> _What is being asked_:
Print verbatim the lines from the beginning of the entries through the line containing "о. можно записать", both ends included. Pictures should be left out.
# # # #
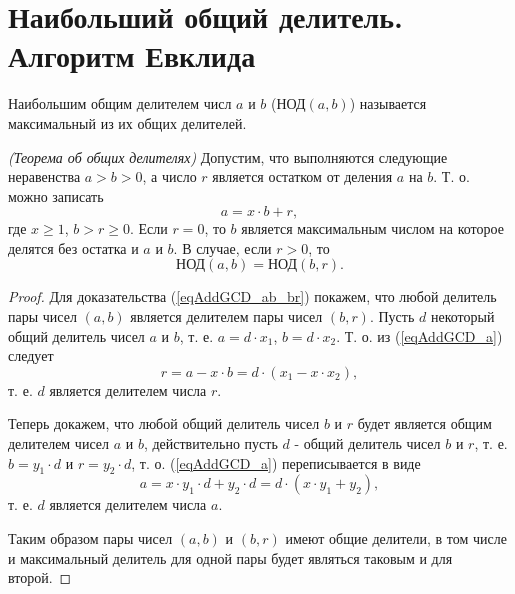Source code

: \section{Наибольший общий делитель. Алгоритм Евклида}
\label{AddEuclidean}
\begin{definition}
Наибольшим общим делителем числ $a$ и $b$ ($\mbox{НОД}\left(a,
b\right)$) называется максимальный из их общих делителей.
\label{defAddGCD}
\end{definition}

\begin{theorem}
\emph{(Теорема об общих делителях)}
Допустим, что выполняются следующие неравенства
$a > b > 0$, а число $r$ является остатком от деления $a$ на
$b$. Т. о. можно записать 
\begin{equation}
a = x \cdot b + r,
\label{eqAddGCD_a}
\end{equation}
где $x \ge 1$, $b > r \ge 0$. Если $r=0$, то $b$ является максимальным числом на
которое делятся без остатка и $a$ и $b$. В случае, если $r > 0$, то
\begin{equation}
\mbox{НОД}\left(a, b\right) = \mbox{НОД}\left(b, r\right).
\label{eqAddGCD_ab_br}
\end{equation}
\end{theorem}

\begin{proof}
Для доказательства (\ref{eqAddGCD_ab_br}) покажем, что любой делитель
пары чисел $\left(a,b\right)$  является делителем пары чисел
$\left(b,r\right)$. Пусть $d$ некоторый общий делитель чисел  $a$ и
$b$, т. е. $a = d \cdot x_1$, $b = d \cdot x_2$. Т. о. из (\ref{eqAddGCD_a}) следует
\begin{equation}
r = a - x \cdot b = 
d \cdot \left( x_1 - x \cdot x_2 \right),
\nonumber
\end{equation}
т. е. $d$ является делителем числа $r$.

Теперь докажем, что любой общий делитель чисел $b$ и $r$ будет является общим
делителем чисел $a$ и $b$, действительно пусть $d$ - общий делитель
чисел $b$ и $r$, т. е. $b = y_1 \cdot d$ и  $r = y_2 \cdot d$,
т. о. (\ref{eqAddGCD_a}) переписывается в виде
\begin{equation}
a = x \cdot y_1 \cdot d + y_2 \cdot d = d \cdot \left( x \cdot y_1 +
y_2 \right),
\nonumber
\end{equation}
т. е. $d$ является делителем числа $a$.

Таким образом пары чисел  $\left(a,b\right)$  и $\left(b,r\right)$
имеют общие делители, в том числе и максимальный делитель для одной
пары будет являться таковым и для второй.  
\end{proof}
# # # #
> _Solution to this problem_:
Source code

: \section{Наибольший общий делитель. Алгоритм Евклида}
\label{AddEuclidean}
\begin{definition}
Наибольшим общим делителем числ $a$ и $b$ ($\mbox{НОД}\left(a,
b\right)$) называется максимальный из их общих делителей.
\label{defAddGCD}
\end{definition}

\begin{theorem}
\emph{(Теорема об общих делителях)}
Допустим, что выполняются следующие неравенства
$a > b > 0$, а число $r$ является остатком от деления $a$ на
$b$. Т. о. можно записать 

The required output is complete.